The Cancer Journey : Choosing to see the Blessings
Reposted from denisetam.webs.com November 21, 2011 It's been several months since I've written here.
It's often difficult for me to update this blog partly because of time and partly due to the difficulty of organizing my thoughts and emotions so that there is something coherent for you to read. Half the time I can't put into words what I am feeling and most of the time I don't understand why. It's a lame excuse to not be blogging but also figured you'll be bored reading about my life which to me has now become fairly mundane (apart from the few incidences of overcoming great trials and of course the moments of complete joy shared with friends and family).
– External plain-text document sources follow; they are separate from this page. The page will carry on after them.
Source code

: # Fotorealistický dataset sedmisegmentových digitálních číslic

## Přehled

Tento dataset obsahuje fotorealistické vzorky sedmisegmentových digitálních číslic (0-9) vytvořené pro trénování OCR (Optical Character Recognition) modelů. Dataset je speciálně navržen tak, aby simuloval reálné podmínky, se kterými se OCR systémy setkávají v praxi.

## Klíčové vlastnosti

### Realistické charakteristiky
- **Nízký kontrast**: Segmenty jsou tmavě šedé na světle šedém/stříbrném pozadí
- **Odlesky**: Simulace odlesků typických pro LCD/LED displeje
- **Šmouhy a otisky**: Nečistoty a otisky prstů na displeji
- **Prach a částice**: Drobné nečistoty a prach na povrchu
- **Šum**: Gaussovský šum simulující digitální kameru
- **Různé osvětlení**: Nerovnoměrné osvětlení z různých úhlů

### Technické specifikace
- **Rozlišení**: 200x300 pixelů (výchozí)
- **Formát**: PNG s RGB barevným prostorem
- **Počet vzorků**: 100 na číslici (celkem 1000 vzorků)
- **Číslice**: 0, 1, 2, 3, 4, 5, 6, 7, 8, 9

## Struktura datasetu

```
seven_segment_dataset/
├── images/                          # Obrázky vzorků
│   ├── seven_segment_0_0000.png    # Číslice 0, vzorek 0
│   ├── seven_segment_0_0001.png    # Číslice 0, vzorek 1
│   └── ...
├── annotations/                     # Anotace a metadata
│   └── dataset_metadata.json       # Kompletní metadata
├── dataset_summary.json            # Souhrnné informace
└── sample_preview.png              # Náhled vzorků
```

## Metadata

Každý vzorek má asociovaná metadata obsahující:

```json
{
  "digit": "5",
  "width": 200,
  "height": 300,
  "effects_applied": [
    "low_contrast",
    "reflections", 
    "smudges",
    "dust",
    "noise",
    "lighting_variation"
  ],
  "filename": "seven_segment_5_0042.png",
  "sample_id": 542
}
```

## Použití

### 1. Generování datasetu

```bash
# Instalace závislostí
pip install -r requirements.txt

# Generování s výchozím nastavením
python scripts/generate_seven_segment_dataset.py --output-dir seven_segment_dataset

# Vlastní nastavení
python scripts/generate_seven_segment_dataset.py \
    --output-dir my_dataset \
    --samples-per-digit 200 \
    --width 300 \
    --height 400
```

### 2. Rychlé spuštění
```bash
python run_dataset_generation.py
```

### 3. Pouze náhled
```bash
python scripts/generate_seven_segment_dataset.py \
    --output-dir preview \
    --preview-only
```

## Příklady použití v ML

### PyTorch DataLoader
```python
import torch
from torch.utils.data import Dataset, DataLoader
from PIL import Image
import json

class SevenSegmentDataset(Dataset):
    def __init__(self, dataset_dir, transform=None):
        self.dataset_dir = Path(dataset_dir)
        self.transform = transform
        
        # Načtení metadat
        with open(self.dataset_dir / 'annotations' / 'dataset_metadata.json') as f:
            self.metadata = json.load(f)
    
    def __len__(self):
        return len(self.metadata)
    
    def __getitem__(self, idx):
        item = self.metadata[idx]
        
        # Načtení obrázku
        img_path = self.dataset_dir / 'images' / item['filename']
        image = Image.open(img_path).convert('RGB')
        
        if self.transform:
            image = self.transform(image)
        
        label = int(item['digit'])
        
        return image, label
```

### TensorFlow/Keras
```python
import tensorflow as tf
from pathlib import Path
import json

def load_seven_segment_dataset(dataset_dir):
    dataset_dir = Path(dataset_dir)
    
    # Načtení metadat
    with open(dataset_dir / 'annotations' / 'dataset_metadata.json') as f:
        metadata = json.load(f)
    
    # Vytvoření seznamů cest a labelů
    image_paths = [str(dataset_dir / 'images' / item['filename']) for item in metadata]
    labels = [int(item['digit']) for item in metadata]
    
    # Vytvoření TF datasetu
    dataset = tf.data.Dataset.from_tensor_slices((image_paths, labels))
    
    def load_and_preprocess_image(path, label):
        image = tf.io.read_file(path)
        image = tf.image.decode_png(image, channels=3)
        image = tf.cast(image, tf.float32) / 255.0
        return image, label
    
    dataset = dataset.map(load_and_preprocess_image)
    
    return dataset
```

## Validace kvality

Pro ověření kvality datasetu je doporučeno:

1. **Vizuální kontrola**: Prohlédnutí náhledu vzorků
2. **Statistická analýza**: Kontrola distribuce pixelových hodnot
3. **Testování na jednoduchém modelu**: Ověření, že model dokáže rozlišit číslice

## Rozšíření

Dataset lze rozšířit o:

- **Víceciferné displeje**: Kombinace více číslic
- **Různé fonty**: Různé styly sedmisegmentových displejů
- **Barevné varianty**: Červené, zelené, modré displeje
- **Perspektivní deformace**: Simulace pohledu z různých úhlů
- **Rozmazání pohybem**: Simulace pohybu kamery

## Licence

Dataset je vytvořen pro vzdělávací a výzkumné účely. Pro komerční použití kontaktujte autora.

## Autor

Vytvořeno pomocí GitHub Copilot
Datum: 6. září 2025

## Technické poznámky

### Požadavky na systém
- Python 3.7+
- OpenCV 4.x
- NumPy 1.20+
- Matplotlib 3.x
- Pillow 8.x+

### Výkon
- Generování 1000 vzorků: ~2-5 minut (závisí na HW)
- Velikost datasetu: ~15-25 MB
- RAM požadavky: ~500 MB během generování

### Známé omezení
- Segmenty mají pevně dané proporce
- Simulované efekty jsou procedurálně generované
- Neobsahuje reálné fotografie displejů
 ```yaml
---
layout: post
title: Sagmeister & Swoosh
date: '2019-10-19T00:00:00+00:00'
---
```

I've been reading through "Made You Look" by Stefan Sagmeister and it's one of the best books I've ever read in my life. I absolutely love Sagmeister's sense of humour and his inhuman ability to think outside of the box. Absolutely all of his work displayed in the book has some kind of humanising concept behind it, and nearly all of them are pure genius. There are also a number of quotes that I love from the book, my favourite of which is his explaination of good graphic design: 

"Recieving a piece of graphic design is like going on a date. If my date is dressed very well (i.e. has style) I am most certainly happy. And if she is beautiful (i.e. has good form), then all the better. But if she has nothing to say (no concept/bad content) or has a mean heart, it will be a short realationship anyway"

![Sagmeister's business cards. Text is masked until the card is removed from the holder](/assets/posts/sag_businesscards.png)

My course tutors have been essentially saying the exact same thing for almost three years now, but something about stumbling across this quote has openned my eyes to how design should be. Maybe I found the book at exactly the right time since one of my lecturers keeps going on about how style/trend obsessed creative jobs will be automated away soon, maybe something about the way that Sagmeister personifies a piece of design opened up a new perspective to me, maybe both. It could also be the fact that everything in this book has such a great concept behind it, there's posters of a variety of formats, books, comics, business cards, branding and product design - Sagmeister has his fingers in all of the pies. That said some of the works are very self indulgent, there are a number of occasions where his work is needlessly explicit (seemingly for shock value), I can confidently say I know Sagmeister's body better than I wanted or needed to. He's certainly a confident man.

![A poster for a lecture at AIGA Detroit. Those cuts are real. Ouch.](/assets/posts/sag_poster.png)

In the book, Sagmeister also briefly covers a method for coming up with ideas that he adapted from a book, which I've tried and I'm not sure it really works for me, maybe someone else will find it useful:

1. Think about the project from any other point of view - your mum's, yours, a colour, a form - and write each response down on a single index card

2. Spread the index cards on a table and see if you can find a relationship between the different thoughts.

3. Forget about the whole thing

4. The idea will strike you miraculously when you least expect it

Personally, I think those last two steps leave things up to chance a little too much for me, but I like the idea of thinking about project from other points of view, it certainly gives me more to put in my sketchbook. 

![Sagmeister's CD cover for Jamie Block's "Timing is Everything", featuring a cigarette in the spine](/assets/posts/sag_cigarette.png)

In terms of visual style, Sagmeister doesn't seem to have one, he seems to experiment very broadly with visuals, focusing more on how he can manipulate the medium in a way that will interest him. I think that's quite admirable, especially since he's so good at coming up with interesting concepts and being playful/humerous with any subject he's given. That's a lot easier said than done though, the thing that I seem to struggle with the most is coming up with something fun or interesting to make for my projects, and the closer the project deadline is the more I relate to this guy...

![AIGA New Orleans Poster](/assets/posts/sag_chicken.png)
It's mainly been vitamin c treatments that has occupied most of my time in the past three months. The regular protocol has been four times a week, typically Monday, Tuesday, Thursday and Friday, and on average four to five hours each time (9:45-3/3:30).
The most obvious benefit of this treatment is that it is a safe and natural alternative to my healing. I've had monthly blood tests that have shown some improvements though I've also developed anemia along the way but mainly due to the vegetarian/vegan diet I have adopted. My daily B12 supplement has seemed to help with this and the anemia isn't too bad anyways. The issue with anemia and cancer is that usually getting enough iron in the form of a supplement is probably the best and easiest way to control it, however cancer cells are attracted to and feed off of iron (and a lot of other things eg. sugar) so it is not recommended for cancer patients to be taking any sort of iron supplement.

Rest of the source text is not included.